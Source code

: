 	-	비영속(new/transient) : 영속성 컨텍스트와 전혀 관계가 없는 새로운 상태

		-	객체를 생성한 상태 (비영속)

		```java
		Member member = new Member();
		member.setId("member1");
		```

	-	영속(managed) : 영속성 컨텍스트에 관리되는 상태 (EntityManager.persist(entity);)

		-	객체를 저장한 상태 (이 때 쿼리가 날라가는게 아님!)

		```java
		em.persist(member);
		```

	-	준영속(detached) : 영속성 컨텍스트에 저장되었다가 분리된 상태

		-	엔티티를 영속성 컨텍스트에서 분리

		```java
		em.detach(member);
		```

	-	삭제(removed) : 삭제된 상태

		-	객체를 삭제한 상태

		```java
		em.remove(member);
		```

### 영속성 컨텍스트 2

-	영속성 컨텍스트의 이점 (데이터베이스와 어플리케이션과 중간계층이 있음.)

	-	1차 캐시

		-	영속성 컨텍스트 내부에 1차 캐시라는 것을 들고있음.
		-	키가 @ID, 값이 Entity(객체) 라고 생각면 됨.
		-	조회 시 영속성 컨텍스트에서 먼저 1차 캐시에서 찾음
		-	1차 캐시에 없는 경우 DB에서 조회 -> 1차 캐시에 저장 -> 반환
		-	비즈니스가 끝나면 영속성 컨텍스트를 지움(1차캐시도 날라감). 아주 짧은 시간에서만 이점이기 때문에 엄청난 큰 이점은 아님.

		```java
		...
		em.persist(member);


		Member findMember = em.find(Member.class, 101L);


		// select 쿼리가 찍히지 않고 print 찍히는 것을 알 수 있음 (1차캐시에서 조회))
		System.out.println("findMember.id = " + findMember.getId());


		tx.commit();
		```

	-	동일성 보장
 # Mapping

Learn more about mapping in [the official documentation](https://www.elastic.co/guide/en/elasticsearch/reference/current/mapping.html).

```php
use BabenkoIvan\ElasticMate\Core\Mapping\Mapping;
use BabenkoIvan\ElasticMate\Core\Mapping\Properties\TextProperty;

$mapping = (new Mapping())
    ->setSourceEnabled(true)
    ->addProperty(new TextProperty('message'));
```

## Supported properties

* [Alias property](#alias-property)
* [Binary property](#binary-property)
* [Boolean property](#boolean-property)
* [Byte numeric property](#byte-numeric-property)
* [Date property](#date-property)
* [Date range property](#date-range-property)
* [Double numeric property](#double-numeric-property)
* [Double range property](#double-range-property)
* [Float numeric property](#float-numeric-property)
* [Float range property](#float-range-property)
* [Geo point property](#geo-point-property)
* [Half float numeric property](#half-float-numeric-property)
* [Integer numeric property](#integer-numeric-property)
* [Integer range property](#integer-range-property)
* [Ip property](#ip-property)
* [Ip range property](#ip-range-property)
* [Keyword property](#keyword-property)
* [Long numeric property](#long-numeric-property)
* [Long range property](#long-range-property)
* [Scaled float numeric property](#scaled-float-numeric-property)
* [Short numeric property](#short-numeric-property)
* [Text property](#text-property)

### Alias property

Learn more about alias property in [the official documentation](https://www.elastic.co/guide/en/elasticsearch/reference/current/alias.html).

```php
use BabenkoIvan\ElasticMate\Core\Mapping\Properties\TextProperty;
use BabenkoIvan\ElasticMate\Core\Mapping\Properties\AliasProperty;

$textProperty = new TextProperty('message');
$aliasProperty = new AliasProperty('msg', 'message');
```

→ Directions
Scan the material above. Extract every line in which the word "Core" occurs.

→ Answer area
use BabenkoIvan\ElasticMate\Core\Mapping\Mapping;
use BabenkoIvan\ElasticMate\Core\Mapping\Properties\TextProperty;
use BabenkoIvan\ElasticMate\Core\Mapping\Properties\TextProperty;
use BabenkoIvan\ElasticMate\Core\Mapping\Properties\AliasProperty;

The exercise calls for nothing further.